__Exercise objective__
In the data below, find each line that contains the word "QListWidget" and copy it.

[Records from a data collection]
--- START ---
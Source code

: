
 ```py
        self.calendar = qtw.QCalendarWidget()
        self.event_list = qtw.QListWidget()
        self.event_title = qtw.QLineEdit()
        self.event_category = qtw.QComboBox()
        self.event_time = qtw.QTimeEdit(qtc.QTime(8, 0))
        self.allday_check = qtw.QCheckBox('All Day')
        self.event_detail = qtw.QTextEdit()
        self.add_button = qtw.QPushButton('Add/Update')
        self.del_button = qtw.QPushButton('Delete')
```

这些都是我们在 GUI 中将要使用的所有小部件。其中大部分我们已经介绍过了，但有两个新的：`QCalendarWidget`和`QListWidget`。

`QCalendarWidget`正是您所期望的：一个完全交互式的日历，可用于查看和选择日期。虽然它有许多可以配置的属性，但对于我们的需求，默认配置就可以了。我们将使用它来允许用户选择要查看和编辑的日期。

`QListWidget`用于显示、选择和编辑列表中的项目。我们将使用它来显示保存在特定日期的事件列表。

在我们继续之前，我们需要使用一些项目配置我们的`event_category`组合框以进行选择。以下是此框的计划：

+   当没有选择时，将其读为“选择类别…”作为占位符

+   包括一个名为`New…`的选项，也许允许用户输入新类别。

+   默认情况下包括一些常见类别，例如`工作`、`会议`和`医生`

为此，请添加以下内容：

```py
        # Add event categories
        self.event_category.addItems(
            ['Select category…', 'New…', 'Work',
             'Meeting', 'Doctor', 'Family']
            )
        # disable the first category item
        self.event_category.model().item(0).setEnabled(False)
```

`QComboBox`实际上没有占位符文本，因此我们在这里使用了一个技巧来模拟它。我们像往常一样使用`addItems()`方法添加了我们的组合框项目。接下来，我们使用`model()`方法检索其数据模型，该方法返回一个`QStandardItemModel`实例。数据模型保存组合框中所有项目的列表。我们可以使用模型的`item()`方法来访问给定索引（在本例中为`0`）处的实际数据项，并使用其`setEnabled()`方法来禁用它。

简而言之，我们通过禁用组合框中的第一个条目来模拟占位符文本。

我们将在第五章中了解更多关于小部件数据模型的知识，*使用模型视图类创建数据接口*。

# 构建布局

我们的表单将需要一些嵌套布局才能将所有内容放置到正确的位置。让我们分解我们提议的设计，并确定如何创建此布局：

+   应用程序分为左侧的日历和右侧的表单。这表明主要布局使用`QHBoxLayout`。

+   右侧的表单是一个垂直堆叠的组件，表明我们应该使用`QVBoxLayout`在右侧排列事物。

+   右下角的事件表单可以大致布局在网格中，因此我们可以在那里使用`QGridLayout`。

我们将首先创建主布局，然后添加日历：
--- END ---
__Written answer__
        self.event_list = qtw.QListWidget()
这些都是我们在 GUI 中将要使用的所有小部件。其中大部分我们已经介绍过了，但有两个新的：`QCalendarWidget`和`QListWidget`。
`QListWidget`用于显示、选择和编辑列表中的项目。我们将使用它来显示保存在特定日期的事件列表。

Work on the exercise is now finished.